The second line is to stop on error.

Lastly, set total time, SECONDS, to zero.

#! /bin/bash -x
set -e
#
# Usage: ./unet_all.sh 256 256
#
SECONDS=0

Set variables.

# IMage size.
IM=${1}
# Batch Size
BS=${2}
NUM_WORKERS=1
export OMP_NUM_THREADS=16

Activate the virtual environment. And, establish the UNet directory.

source /opt/sambaflow/venv/bin/activate
UNET=$(pwd)/unet

Display model name and time.

echo "Model: UNET"
echo "Date: " $(date +%m/%d/%y)
echo "Time: " $(date +%H:%M)

echo "COMPILE"

This section will compile the model for multiple RDUs if it does not exist.

A log file will be created at compile_${BS}_${IM}_NN.log.

# Compile for parallel RDUs
if [ ! -e out/unet_train_${BS}_${IM}_NN/unet_train_${BS}_${IM}_NN.pef ] ; then
  python ${UNET}/unet.py compile -b ${BS} --in-channels=3 --in-width=${IM} --in-height=${IM} --enable-conv-tiling --mac-v2 --compiler-configs-file ${UNET}/jsons/compiler_configs/unet_compiler_configs_no_inst.json --pef-name="unet_train_${BS}_${IM}_NN"  --data-parallel -ws 2 > compile_${BS}_${IM}_NN.log 2>&1
fi

Here, a batch job is submitted for the multi-node run.

Sbatch argument definitions:

--gres=rdu:1

This indicates that the model fits on a single RDU.
--tasks-per-node 8

All eight RDUs per node are to be used. Valid options are 1 through 8.
--nodes 2

The number of nodes to use. Currently there are two nodes.
--nodelist sm-02,sm-01

The node names to use.
--cpus-per-task=16

CPUs per model.
unet_batch.sh

The bash script to be batched.

Unet_batch.sh argument definitions:

NN

Number of nodes.

# Run Multi-Node, Data Parallel
NN=2
echo "RUN"
echo "NN=${NN}"
sbatch --gres=rdu:1 --tasks-per-node 8  --nodes 2 --nodelist sm-02,sm-01 --cpus-per-task=16 ./unet_batch.sh ${NN} ${NUM_WORKERS}
echo "Duration: " $SECONDS

Unet Batch

Here is a description of unet_batch.sh. This script is automatically run by unet_all.sh.

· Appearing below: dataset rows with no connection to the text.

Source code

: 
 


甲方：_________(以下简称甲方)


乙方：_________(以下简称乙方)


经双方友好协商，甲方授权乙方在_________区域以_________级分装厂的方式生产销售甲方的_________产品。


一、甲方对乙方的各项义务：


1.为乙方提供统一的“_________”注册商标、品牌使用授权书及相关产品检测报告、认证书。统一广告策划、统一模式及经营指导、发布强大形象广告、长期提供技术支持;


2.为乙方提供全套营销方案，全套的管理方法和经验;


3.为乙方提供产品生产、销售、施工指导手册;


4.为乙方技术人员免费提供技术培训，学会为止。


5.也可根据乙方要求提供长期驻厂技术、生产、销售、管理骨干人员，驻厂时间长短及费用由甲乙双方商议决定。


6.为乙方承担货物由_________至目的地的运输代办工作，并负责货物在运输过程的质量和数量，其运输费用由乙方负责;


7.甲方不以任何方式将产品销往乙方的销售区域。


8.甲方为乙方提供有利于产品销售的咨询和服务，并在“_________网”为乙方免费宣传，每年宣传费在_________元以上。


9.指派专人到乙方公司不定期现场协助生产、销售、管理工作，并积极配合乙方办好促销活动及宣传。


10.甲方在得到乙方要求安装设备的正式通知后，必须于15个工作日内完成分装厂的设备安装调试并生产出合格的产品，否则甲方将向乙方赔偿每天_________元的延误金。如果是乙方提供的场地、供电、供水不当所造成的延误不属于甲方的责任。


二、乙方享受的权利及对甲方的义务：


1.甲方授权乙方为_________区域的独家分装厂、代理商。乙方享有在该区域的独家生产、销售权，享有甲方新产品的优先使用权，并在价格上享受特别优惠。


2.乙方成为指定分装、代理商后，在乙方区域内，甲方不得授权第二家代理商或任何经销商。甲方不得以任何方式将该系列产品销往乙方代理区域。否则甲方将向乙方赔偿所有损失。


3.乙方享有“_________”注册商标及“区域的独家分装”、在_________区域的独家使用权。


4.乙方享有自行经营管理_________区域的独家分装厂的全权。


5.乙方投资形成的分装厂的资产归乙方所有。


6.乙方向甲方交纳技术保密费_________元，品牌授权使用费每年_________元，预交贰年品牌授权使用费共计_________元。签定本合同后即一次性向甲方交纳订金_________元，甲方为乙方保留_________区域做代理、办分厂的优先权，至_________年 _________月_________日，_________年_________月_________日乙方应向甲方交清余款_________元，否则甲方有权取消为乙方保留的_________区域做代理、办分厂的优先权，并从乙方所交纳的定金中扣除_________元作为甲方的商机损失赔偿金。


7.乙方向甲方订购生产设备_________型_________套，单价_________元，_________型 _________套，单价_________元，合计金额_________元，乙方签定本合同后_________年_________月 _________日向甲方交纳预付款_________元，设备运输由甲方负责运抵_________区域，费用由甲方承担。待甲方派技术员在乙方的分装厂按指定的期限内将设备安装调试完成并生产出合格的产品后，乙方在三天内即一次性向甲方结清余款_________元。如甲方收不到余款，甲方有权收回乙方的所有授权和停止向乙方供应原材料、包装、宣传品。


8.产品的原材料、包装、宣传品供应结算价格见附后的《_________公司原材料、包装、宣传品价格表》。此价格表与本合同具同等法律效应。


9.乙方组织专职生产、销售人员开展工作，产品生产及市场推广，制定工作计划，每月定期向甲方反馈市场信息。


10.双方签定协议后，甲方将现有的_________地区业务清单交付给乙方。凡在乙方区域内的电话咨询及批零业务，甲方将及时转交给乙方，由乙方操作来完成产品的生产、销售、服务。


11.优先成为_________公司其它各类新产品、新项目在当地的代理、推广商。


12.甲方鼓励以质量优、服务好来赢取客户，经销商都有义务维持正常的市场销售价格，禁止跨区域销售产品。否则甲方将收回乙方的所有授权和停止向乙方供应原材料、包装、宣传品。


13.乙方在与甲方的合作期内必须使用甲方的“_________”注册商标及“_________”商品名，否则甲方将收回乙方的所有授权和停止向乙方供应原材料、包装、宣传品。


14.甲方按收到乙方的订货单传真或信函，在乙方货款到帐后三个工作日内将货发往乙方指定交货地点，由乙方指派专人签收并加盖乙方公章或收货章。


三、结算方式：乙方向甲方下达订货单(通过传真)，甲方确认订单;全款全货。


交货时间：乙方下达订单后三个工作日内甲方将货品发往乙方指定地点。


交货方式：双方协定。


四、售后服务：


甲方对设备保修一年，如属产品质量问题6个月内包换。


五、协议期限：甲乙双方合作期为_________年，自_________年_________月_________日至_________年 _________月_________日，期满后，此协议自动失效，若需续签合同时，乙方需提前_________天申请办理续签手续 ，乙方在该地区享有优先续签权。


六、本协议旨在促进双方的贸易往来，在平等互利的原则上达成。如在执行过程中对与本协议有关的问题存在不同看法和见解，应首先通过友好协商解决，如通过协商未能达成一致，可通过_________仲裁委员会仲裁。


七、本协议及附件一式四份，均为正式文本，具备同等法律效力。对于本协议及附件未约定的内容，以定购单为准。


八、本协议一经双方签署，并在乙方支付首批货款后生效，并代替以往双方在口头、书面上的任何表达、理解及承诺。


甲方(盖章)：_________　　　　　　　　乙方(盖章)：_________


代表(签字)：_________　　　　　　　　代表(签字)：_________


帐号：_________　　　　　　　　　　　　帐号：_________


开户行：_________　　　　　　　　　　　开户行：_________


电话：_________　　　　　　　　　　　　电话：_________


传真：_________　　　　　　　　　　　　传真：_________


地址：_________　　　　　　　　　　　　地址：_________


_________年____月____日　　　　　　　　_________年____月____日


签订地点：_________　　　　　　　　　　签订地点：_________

This block is the same as above.

#! /bin/bash -x
set -e
#
# Usage: ./unet_batch.sh 2 1
#
SECONDS=0

Establish variables.

# Batch Size
BS=256

# IMage size
IM=256
NN=${1}
NUM_WORKERS=${2}
export OMP_NUM_THREADS=16
DATADIR=/software/sambanova/dataset/kaggle_3m
UNET=$(pwd)/unet
export SAMBA_CCL_USE_PCIE_TRANSPORT=0

Activate virtual environment.

source /opt/sambaflow/venv/bin/activate

Display an informative banner.

echo "Model: UNET_TRAIN"
echo "Date: " $(date +%m/%d/%y)
echo "Time: " $(date +%H:%M)

Run Unet

srun --mpi=pmi2 python ${UNET}/unet_hook.py  run --do-train --in-channels=3 --in-width=${IM} --in-height=${IM} --init-features 32 --batch-size=${BS} --epochs 2   --data-dir ${DATADIR} --log-dir log_dir_unet_${NN}_train_kaggle --pef=$(pwd)/out/unet_train_${BS}_${IM}_NN/unet_train_${BS}_${IM}_NN.pef --data-parallel --reduce-on-rdu --num-workers=${NUM_WORKERS}

Display total execution time.

echo "Duration: " $SECONDS

Compile and Run

Change directory:

cd ~/apps/image/

Compile and run UNet:

./unet_all.sh 256 256

Squeue will give you the queue status.

squeue